Ched Myers in his commentary called Binding the Strong Man, states that the cross is not just one among many ways of dying. The cross is uniquely related to political domination. “The threat to punish by death is the bottom line of the power of the state; fear of this threat keeps the dominant order intact. When one was condemned by the Roman state, the condemned literally had to “take up his cross” and carry it to the public place where he was to be crucified. It was part of the humiliation process, the mechanism of social control for which crucifixion was invented.
The early Christians in proclaiming a crucified Christ, were boldly standing up against oppression, refusing to be controlled by fear and even the instruments of torture used to create that fear. Seen this way to take up the cross is resistant refusal to allow the fear of the power of death to control your actions.
Modern theologians wonder about the way the gospel writers have presented the crucifixion story. Modern scholars suggesting that the blaming of the Jews for the crucifixion of Jesus was actually an attempt by the early church to shift the burden of responsibility away from the Romans. The gospels are written against the backdrop of the Jewish war and the destruction of the temple, in 70 A,D. when the Jewish resistance movement was squashed. Until then followers of Jesus had coexisted peacefully in a tolerant Judaism, as just one more radical sect. But tensions began to arise…Judaism under threat became less tolerant of fringe groups…more needing to consolidate…At the same time Christians, trying to spread Christianity through the Roman Empire found it dangerous to proclaim a Messiah who had been executed by the Roman authorities as a Jewish anti-Roman political offender. From both sides the split between Judaism and Christianity happened and the gospels were written in this time of angry tension. The blame for Jesus’ death was shifted to “the Jews”-a political decision that has resulted in some of the most heinous crimes of our millenium-and to the lie of the Jews as Christ-killers- a lie that would last all the way to Auschwitz.
Many scholars believe that there could never have been the trial before the Sanhedrin that the gospel writers speak of since it would have been impossible during the Passover Holy Days. The Trial before Pilate certainly did take place however, and Pilate was well known as a blood thirsty executioner of Galilean insurgents-using his favorite instrument of torture-crucifixion. Yet the gospel writers go to great lengths to suggest that the blame falls on Judas, the namesake for the Jewish nation, and that Pilate, the good Roman governor saw Jesus’ innocence, and begged the Jewish crowd to release him, not once but three times. Who could believe that a bloodthirsty Roman governor would pay one bit of attention to what the crowds thought?

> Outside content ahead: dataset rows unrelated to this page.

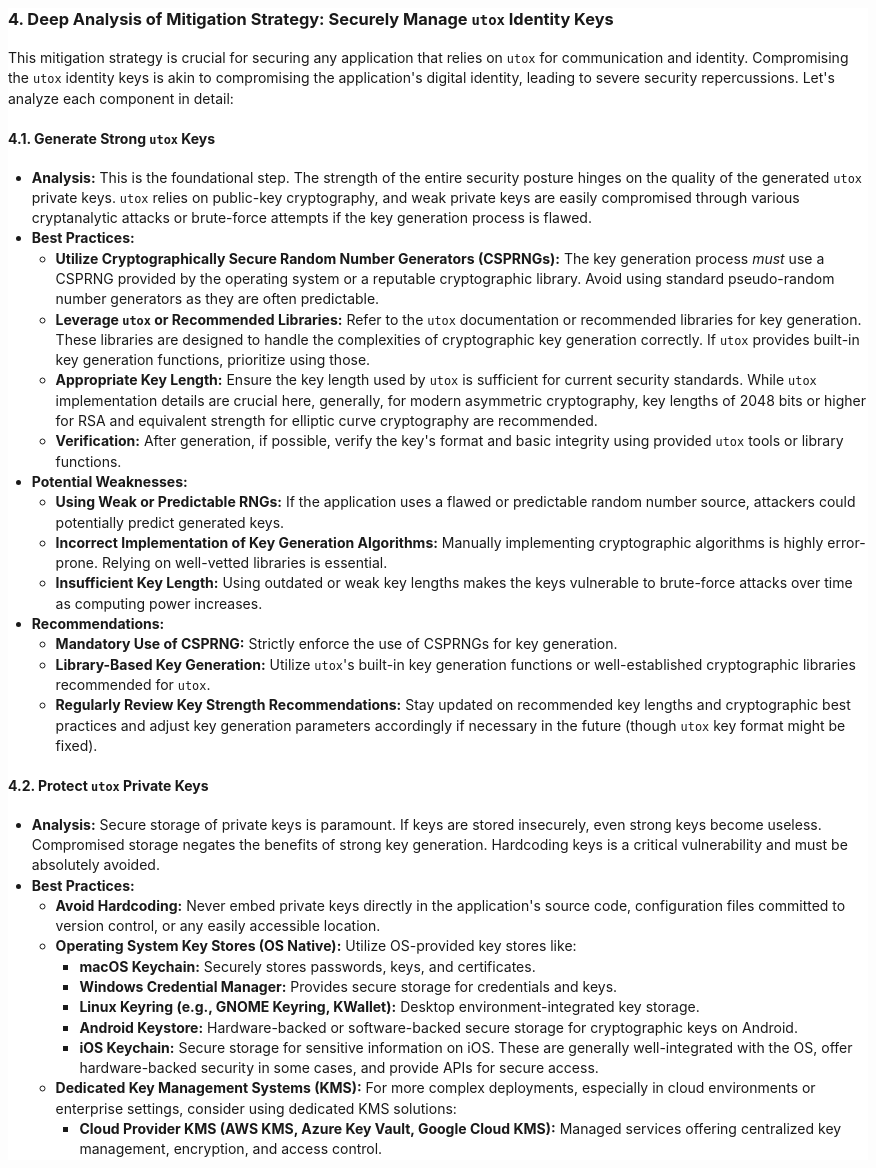 ### 4. Deep Analysis of Mitigation Strategy: Securely Manage `utox` Identity Keys

This mitigation strategy is crucial for securing any application that relies on `utox` for communication and identity. Compromising the `utox` identity keys is akin to compromising the application's digital identity, leading to severe security repercussions. Let's analyze each component in detail:

#### 4.1. Generate Strong `utox` Keys

*   **Analysis:** This is the foundational step. The strength of the entire security posture hinges on the quality of the generated `utox` private keys.  `utox` relies on public-key cryptography, and weak private keys are easily compromised through various cryptanalytic attacks or brute-force attempts if the key generation process is flawed.
*   **Best Practices:**
    *   **Utilize Cryptographically Secure Random Number Generators (CSPRNGs):**  The key generation process *must* use a CSPRNG provided by the operating system or a reputable cryptographic library.  Avoid using standard pseudo-random number generators as they are often predictable.
    *   **Leverage `utox` or Recommended Libraries:**  Refer to the `utox` documentation or recommended libraries for key generation. These libraries are designed to handle the complexities of cryptographic key generation correctly.  If `utox` provides built-in key generation functions, prioritize using those.
    *   **Appropriate Key Length:** Ensure the key length used by `utox` is sufficient for current security standards.  While `utox` implementation details are crucial here, generally, for modern asymmetric cryptography, key lengths of 2048 bits or higher for RSA and equivalent strength for elliptic curve cryptography are recommended.
    *   **Verification:** After generation, if possible, verify the key's format and basic integrity using provided `utox` tools or library functions.
*   **Potential Weaknesses:**
    *   **Using Weak or Predictable RNGs:**  If the application uses a flawed or predictable random number source, attackers could potentially predict generated keys.
    *   **Incorrect Implementation of Key Generation Algorithms:**  Manually implementing cryptographic algorithms is highly error-prone. Relying on well-vetted libraries is essential.
    *   **Insufficient Key Length:** Using outdated or weak key lengths makes the keys vulnerable to brute-force attacks over time as computing power increases.
*   **Recommendations:**
    *   **Mandatory Use of CSPRNG:**  Strictly enforce the use of CSPRNGs for key generation.
    *   **Library-Based Key Generation:**  Utilize `utox`'s built-in key generation functions or well-established cryptographic libraries recommended for `utox`.
    *   **Regularly Review Key Strength Recommendations:** Stay updated on recommended key lengths and cryptographic best practices and adjust key generation parameters accordingly if necessary in the future (though `utox` key format might be fixed).

#### 4.2. Protect `utox` Private Keys

*   **Analysis:** Secure storage of private keys is paramount. If keys are stored insecurely, even strong keys become useless.  Compromised storage negates the benefits of strong key generation. Hardcoding keys is a critical vulnerability and must be absolutely avoided.
*   **Best Practices:**
    *   **Avoid Hardcoding:** Never embed private keys directly in the application's source code, configuration files committed to version control, or any easily accessible location.
    *   **Operating System Key Stores (OS Native):** Utilize OS-provided key stores like:
        *   **macOS Keychain:** Securely stores passwords, keys, and certificates.
        *   **Windows Credential Manager:**  Provides secure storage for credentials and keys.
        *   **Linux Keyring (e.g., GNOME Keyring, KWallet):**  Desktop environment-integrated key storage.
        *   **Android Keystore:** Hardware-backed or software-backed secure storage for cryptographic keys on Android.
        *   **iOS Keychain:** Secure storage for sensitive information on iOS.
        These are generally well-integrated with the OS, offer hardware-backed security in some cases, and provide APIs for secure access.
    *   **Dedicated Key Management Systems (KMS):** For more complex deployments, especially in cloud environments or enterprise settings, consider using dedicated KMS solutions:
        *   **Cloud Provider KMS (AWS KMS, Azure Key Vault, Google Cloud KMS):**  Managed services offering centralized key management, encryption, and access control.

We who are Christians need to reflect more about this key event in the history of our tradition. We need to understand the political dimensions of it, and the radical act it was for his early followers to spread the message of a crucified Christ. We need to atone for the devastation that our interpretations of this story have wrought in history. We need to reclaim Jesus as the Jewish teacher he was—steeped in that tradition—desiring to reform and renew Judaism-particularly the prophetic part of that tradition. We need to reclaim our Christian roots as the radical movement of the Spirit of God that it originally was, before it became co-opted by the Roman system and turned into a state religion. In doing this we could just free ourselves to work for a world where other innocent people will not continue to be crucified, caught between the layers of government-each level washing their hands, abdicating responsibility, passing it on down the line, thinking if they get rid of the costly problem it will go away.